→ ACTIVITY
Lift out, unaltered, the lines of the material below between the line holding "both DASH and WebRTC." and the line holding "Define a standardized", counting both.

→ SUPPLIED RECORDS
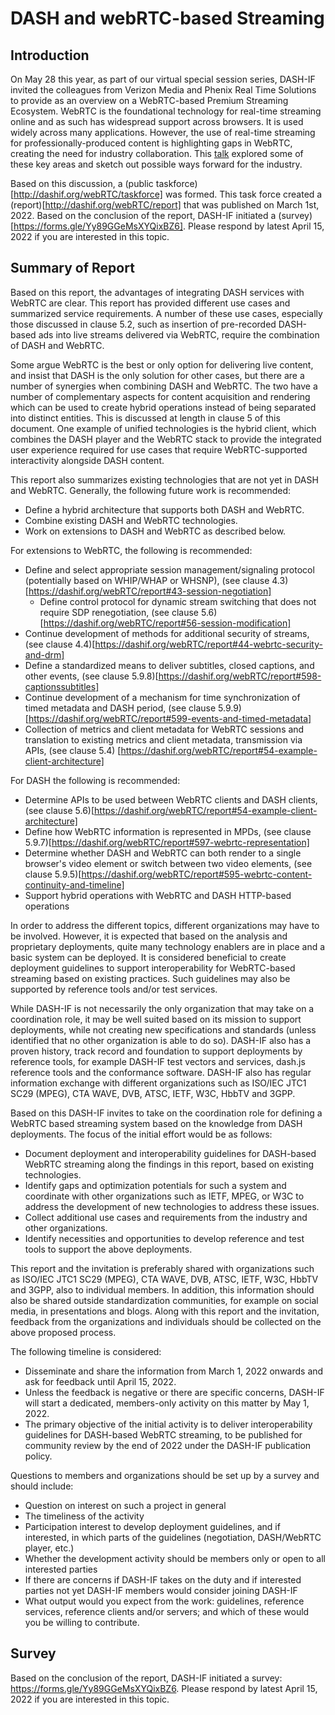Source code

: # DASH and webRTC-based Streaming

## Introduction
On May 28 this year, as part of our virtual special session series, DASH-IF invited the colleagues from Verizon Media and Phenix Real Time Solutions to provide as an overview on a WebRTC-based Premium Streaming Ecosystem. WebRTC is the foundational technology for real-time streaming online and as such has widespread support across browsers. It is used widely across many applications. However, the use of real-time streaming for professionally-produced content is highlighting gaps in WebRTC, creating the need for industry collaboration. This [talk](https://dash-industry-forum.github.io/docs/FINAL-PUBLIC-WebRTC-based%20Premium%20Streaming%20Ecosystem.pdf) explored some of these key areas and sketch out possible ways forward for the industry.

Based on this discussion, a (public taskforce)[http://dashif.org/webRTC/taskforce] was formed. This task force created a (report)[http://dashif.org/webRTC/report] that was published on March 1st, 2022. Based on the conclusion of the report, DASH-IF initiated a (survey)[https://forms.gle/Yy89GGeMsXYQixBZ6]. Please respond by latest April 15, 2022 if you are interested in this topic.

## Summary of Report
Based on this report, the advantages of integrating DASH services with WebRTC are clear. This report has provided different use cases and summarized service requirements. A number of these use cases, especially those discussed in clause 5.2, such as insertion of pre-recorded DASH-based ads into live streams delivered via WebRTC, require the combination of DASH and WebRTC.

Some argue WebRTC is the best or only option for delivering live content, and insist that DASH is the only solution for other cases, but there are a number of synergies when combining DASH and WebRTC. The two have a number of complementary aspects for content acquisition and rendering which can be used to create hybrid operations instead of being separated into distinct entities. This is discussed at length in clause 5 of this document. One example of unified technologies is the hybrid client, which combines the DASH player and the WebRTC stack to provide the integrated user experience required for use cases that require WebRTC-supported  interactivity alongside DASH content.

This report also summarizes existing technologies that are not yet in DASH and WebRTC. Generally, the following future work is recommended:
* Define a hybrid architecture that supports both DASH and WebRTC.
* Combine existing DASH and WebRTC technologies.
* Work on extensions to DASH and WebRTC as described below.

For extensions to WebRTC, the following is recommended:
* Define and select appropriate session management/signaling protocol (potentially based on WHIP/WHAP or WHSNP), (see clause 4.3)[https://dashif.org/webRTC/report#43-session-negotiation]
    * Define control protocol for dynamic stream switching that does not require SDP renegotiation, (see clause 5.6)[https://dashif.org/webRTC/report#56-session-modification]
* Continue development of methods for additional security of streams, (see clause 4.4)[https://dashif.org/webRTC/report#44-webrtc-security-and-drm]
* Define a standardized means to deliver subtitles, closed captions, and other events, (see clause 5.9.8)[https://dashif.org/webRTC/report#598-captionssubtitles]
* Continue development of a mechanism for time synchronization of timed metadata and DASH period, (see clause 5.9.9)[https://dashif.org/webRTC/report#599-events-and-timed-metadata]
* Collection of metrics and client metadata for WebRTC sessions and translation to existing metrics and client metadata, transmission via APIs, (see clause 5.4) [https://dashif.org/webRTC/report#54-example-client-architecture]

For DASH the following is recommended:
* Determine APIs to be used between WebRTC clients and DASH clients, (see clause 5.6)[https://dashif.org/webRTC/report#54-example-client-architecture]
* Define how WebRTC information is represented in MPDs, (see clause 5.9.7)[https://dashif.org/webRTC/report#597-webrtc-representation]
* Determine whether DASH and WebRTC can both render to a single browser's video element or switch between two video elements, (see clause 5.9.5)[https://dashif.org/webRTC/report#595-webrtc-content-continuity-and-timeline]
* Support hybrid operations with WebRTC and DASH HTTP-based operations

In order to address the different topics, different organizations may have to be involved. However, it is expected that based on the analysis and proprietary deployments, quite many technology enablers are in place and a basic system can be deployed. It is considered beneficial to create deployment guidelines to support interoperability for WebRTC-based streaming based on existing practices. Such guidelines may also be supported by reference tools and/or test services.

While DASH-IF is not necessarily the only organization that may take on a coordination role, it may be well suited based on its mission to support deployments, while not creating new specifications and standards (unless identified that no other organization is able to do so). DASH-IF also has a proven history, track record and foundation to support deployments by reference tools, for example DASH-IF test vectors and services, dash.js reference tools and the conformance software. DASH-IF also has regular information exchange with different organizations such as ISO/IEC JTC1 SC29 (MPEG), CTA WAVE, DVB, ATSC, IETF, W3C, HbbTV and 3GPP.

Based on this DASH-IF invites to take on the coordination role for defining a WebRTC based streaming system based on the knowledge from DASH deployments. The focus of the initial effort would be as follows:
* Document deployment and interoperability guidelines for DASH-based WebRTC streaming along the findings in this report, based on existing technologies.
* Identify gaps and optimization potentials for such a system and coordinate with other organizations such as IETF, MPEG, or W3C to address the development of new technologies to address these issues.
* Collect additional use cases and requirements from the industry and other organizations.
* Identify necessities and opportunities to develop reference and test tools to support the above deployments.

This report and the invitation is preferably shared with organizations such as ISO/IEC JTC1 SC29 (MPEG), CTA WAVE, DVB, ATSC, IETF, W3C, HbbTV and 3GPP, also to individual members. In addition, this information should also be shared outside standardization communities, for example on social media, in presentations and blogs. Along with this report and the invitation, feedback from the organizations and individuals should be collected on the above proposed process.

The following timeline is considered:
* Disseminate and share the information from March 1, 2022 onwards and ask for feedback until April 15, 2022.
* Unless the feedback is negative or there are specific concerns, DASH-IF will start a dedicated, members-only activity on this matter by May 1, 2022. 
* The primary objective of the initial activity is to deliver interoperability guidelines for DASH-based WebRTC streaming, to be published for community review by the end of 2022 under the DASH-IF publication policy.

Questions to members and organizations should be set up by a survey and should include:

* Question on interest on such a project in general
* The timeliness of the activity
* Participation interest to develop deployment guidelines, and if interested, in which parts of the guidelines (negotiation, DASH/WebRTC player, etc.)
* Whether the development activity should be members only or open to all interested parties
* If there are concerns if DASH-IF takes on the duty and if interested parties not yet DASH-IF members would consider joining DASH-IF
* What output would you expect from the work: guidelines, reference services, reference clients and/or servers; and which of these would you be willing to contribute.

## Survey

Based on the conclusion of the report, DASH-IF initiated a survey: https://forms.gle/Yy89GGeMsXYQixBZ6. Please respond by latest April 15, 2022 if you are interested in this topic.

→ SOLUTION FOR THIS EXERCISE
* Define a hybrid architecture that supports both DASH and WebRTC.
* Combine existing DASH and WebRTC technologies.
* Work on extensions to DASH and WebRTC as described below.

For extensions to WebRTC, the following is recommended:
* Define and select appropriate session management/signaling protocol (potentially based on WHIP/WHAP or WHSNP), (see clause 4.3)[https://dashif.org/webRTC/report#43-session-negotiation]
    * Define control protocol for dynamic stream switching that does not require SDP renegotiation, (see clause 5.6)[https://dashif.org/webRTC/report#56-session-modification]
* Continue development of methods for additional security of streams, (see clause 4.4)[https://dashif.org/webRTC/report#44-webrtc-security-and-drm]
* Define a standardized means to deliver subtitles, closed captions, and other events, (see clause 5.9.8)[https://dashif.org/webRTC/report#598-captionssubtitles]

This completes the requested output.